Dr. Phil Reruns Two Catfish Tales on Match.com
All information about Denver matchmaking services has come directly from either printed reviews and material already online and/or from callers or clients. This is not my personal review.
What is “catfishing”? The loose definition is a person (possibly from Nigeria but not necessarily) who puts a fake profile on an Internet dating site (usually Match.com as it’s the most widely known) to meet people who they proceed to suck money from. In my opinion anyone who is crazy enough to start sending money to people they know nothing about and met online has some problems. But this is more about fraud, deception and thievery by the “catfish”. You will never, to my knowledge, find this practice going on in local brick and mortar Denver matchmaking services.

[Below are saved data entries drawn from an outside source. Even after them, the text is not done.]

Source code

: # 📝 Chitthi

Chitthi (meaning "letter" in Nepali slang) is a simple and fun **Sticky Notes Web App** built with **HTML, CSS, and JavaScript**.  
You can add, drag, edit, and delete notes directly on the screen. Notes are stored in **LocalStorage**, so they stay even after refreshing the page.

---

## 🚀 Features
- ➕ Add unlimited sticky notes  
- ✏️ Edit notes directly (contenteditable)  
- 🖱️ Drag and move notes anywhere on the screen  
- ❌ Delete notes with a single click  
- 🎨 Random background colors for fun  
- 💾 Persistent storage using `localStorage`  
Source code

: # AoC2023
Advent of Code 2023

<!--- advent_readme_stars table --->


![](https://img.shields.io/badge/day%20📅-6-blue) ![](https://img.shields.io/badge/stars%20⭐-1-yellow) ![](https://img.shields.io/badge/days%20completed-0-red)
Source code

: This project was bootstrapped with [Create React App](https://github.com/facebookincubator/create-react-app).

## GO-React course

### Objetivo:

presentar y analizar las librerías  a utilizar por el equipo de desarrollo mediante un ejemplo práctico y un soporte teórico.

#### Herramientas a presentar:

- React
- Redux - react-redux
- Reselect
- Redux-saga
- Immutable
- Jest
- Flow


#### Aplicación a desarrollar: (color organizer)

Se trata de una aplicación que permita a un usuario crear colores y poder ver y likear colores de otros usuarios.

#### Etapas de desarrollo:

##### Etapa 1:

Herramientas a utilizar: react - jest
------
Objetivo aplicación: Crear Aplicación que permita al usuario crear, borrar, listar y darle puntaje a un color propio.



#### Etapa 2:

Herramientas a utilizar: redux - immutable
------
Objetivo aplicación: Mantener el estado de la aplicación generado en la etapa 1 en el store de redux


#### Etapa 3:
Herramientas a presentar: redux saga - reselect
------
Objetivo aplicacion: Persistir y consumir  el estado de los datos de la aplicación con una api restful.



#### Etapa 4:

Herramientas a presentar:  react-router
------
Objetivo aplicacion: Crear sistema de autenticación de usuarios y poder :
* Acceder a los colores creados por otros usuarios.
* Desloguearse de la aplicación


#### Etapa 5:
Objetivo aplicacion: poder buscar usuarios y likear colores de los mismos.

Dr. Phil reran two stories about both male and female catfish on his show last week. I have seen that story both times. When you use an Internet dating site that is one of the pitfalls, amongst a million others, that can happen. The minute someone you don’t know asks for money STOP STOP STOP and disconnect from them! I don’t care how lonely you are, how desperate you are, how much you WANT to believe them, STOP AND DISCONNECT! One woman who was catfished gave the guy $185,000, another woman $30,000 and some guys fell for fake pictures and gave away between $30K and $50K.
Obviously you have a responsibility to show common sense by not sending money, gift cards or anything else to people on dating sites or anywhere else for that matter. But this practice is prevalent on Match.com especially because of it’s notoriety.